This comes after Natembeya’s and National Assembly Speaker Moses Wetangula’s supporters clashed during a funeral on Friday in what is perceived as a supremacy battle over the region’s political kingship.
MP Baya now claims that the chaos was initiated by Natembeya who intentionally arrived at the occasion with his alleged goons to cause unrest.
“He has been preparing to face Wetangula in a dual that is not civilized,” he said on Citizen TV’s Daybreak show Tuesday.
In Baya’s view, the speculated battles are a residue of Natembeya’s thirst for power and he is willing to go to any lengths to attain it.
“We have young leaders in this country who have no values and one of the leaders that we see now is Natembeya. He is so power hungry that he thinks the only way to dominate the region and to grasp power is to use the goons that we saw in that funeral,” he said.

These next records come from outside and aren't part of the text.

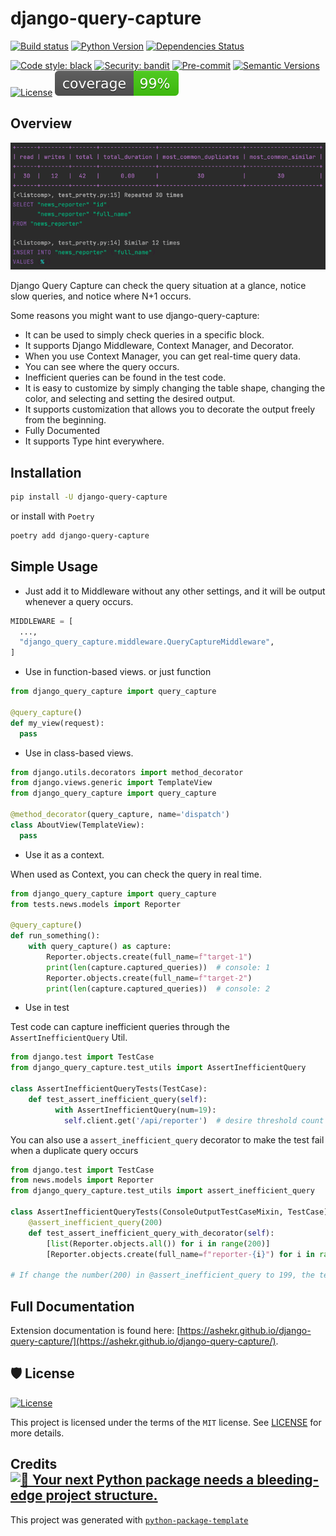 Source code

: # django-query-capture

[![Build status](https://github.com/ashekr/django-query-capture/workflows/build/badge.svg?branch=main&event=push)](https://github.com/ashekr/django-query-capture/actions?query=workflow%3Abuild)
[![Python Version](https://img.shields.io/pypi/pyversions/django-query-capture.svg)](https://pypi.org/project/django-query-capture/)
[![Dependencies Status](https://img.shields.io/badge/dependencies-up%20to%20date-brightgreen.svg)](https://github.com/ashekr/django-query-capture/pulls?utf8=%E2%9C%93&q=is%3Apr%20author%3Aapp%2Fdependabot)

[![Code style: black](https://img.shields.io/badge/code%20style-black-000000.svg)](https://github.com/psf/black)
[![Security: bandit](https://img.shields.io/badge/security-bandit-green.svg)](https://github.com/PyCQA/bandit)
[![Pre-commit](https://img.shields.io/badge/pre--commit-enabled-brightgreen?logo=pre-commit&logoColor=white)](https://github.com/ashekr/django-query-capture/blob/main/.pre-commit-config.yaml)
[![Semantic Versions](https://img.shields.io/badge/%20%20%F0%9F%93%A6%F0%9F%9A%80-semantic--versions-e10079.svg)](https://github.com/ashekr/django-query-capture/releases)
[![License](https://img.shields.io/github/license/ashekr/django-query-capture)](https://github.com/ashekr/django-query-capture/blob/main/LICENSE)
![Coverage Report](assets/images/coverage.svg)


## Overview

![img.png](assets/images/main.png)

Django Query Capture can check the query situation at a glance, notice slow queries, and notice where N+1 occurs.

Some reasons you might want to use django-query-capture:

- It can be used to simply check queries in a specific block.
- It supports Django Middleware, Context Manager, and Decorator.
- When you use Context Manager, you can get real-time query data.
- You can see where the query occurs.
- Inefficient queries can be found in the test code.
- It is easy to customize by simply changing the table shape, changing the color, and selecting and setting the desired output.
- It supports customization that allows you to decorate the output freely from the beginning.
- Fully Documented
- It supports Type hint everywhere.

## Installation

```bash
pip install -U django-query-capture
```

or install with `Poetry`

```bash
poetry add django-query-capture
```

## Simple Usage

- Just add it to Middleware without any other settings, and it will be output whenever a query occurs.

```python
MIDDLEWARE = [
  ...,
  "django_query_capture.middleware.QueryCaptureMiddleware",
]
```

- Use in function-based views. or just function

```python
from django_query_capture import query_capture

@query_capture()
def my_view(request):
  pass
```

- Use in class-based views.

```python
from django.utils.decorators import method_decorator
from django.views.generic import TemplateView
from django_query_capture import query_capture

@method_decorator(query_capture, name='dispatch')
class AboutView(TemplateView):
  pass
```

- Use it as a context.

When used as Context, you can check the query in real time.

```python
from django_query_capture import query_capture
from tests.news.models import Reporter

@query_capture()
def run_something():
    with query_capture() as capture:
        Reporter.objects.create(full_name=f"target-1")
        print(len(capture.captured_queries))  # console: 1
        Reporter.objects.create(full_name=f"target-2")
        print(len(capture.captured_queries))  # console: 2
```

- Use in test

Test code can capture inefficient queries through the `AssertInefficientQuery` Util.


```python
from django.test import TestCase
from django_query_capture.test_utils import AssertInefficientQuery

class AssertInefficientQueryTests(TestCase):
    def test_assert_inefficient_query(self):
          with AssertInefficientQuery(num=19):
            self.client.get('/api/reporter')  # desire threshold count 19 but, /api/reporter duplicate query: 20, so raise error
```

You can also use a `assert_inefficient_query` decorator to make the test fail when a duplicate query occurs

```python
from django.test import TestCase
from news.models import Reporter
from django_query_capture.test_utils import assert_inefficient_query

class AssertInefficientQueryTests(ConsoleOutputTestCaseMixin, TestCase):
    @assert_inefficient_query(200)
    def test_assert_inefficient_query_with_decorator(self):
        [list(Reporter.objects.all()) for i in range(200)]
        [Reporter.objects.create(full_name=f"reporter-{i}") for i in range(200)]
        
# If change the number(200) in @assert_inefficient_query to 199, the test fails.
```

## Full Documentation

Extension documentation is found here: [https://ashekr.github.io/django-query-capture/](https://ashekr.github.io/django-query-capture/).

## 🛡 License

[![License](https://img.shields.io/github/license/ashekr/django-query-capture)](https://github.com/ashekr/django-query-capture/blob/main/LICENSE)

This project is licensed under the terms of the `MIT` license. See [LICENSE](https://github.com/ashekr/django-query-capture/blob/main/LICENSE) for more details.

## Credits [![🚀 Your next Python package needs a bleeding-edge project structure.](https://img.shields.io/badge/python--package--template-%F0%9F%9A%80-brightgreen)](https://github.com/TezRomacH/python-package-template)

This project was generated with [`python-package-template`](https://github.com/TezRomacH/python-package-template)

“That is the only thing that he understands.”
The legislator maintained that Speaker Wetangula boasts a formidable political prominence in Kenya and Natembeya’s moves will turn futile.
“Wetangula is one person whose politics is way above but these younger leaders who feel threatened by his dominance imagine that he is fighting them. It’s a figment of their imagination,” he noted.
“They go and assemble goons and think that they can grab power from Wetangula. He does not need to fight for power. People in Western Kenya respect him, they love him as a leader who has been there for them for many years just the same way people in Nyanza love Raila.”
Since the burial incident, a video has been making rounds showing Natembeya addressing a crowd while making chants against Speaker Wetangula.
The crowd responded with “tawe” (no) to every statement Natembeya said.
“Hunger, ‘tawe’, Poverty, ‘tawe’, tribalism, ‘tawe’, favourism, ‘tawe’, Ford-Kenya, ‘tawe’, Wetangula, ‘tawe’.”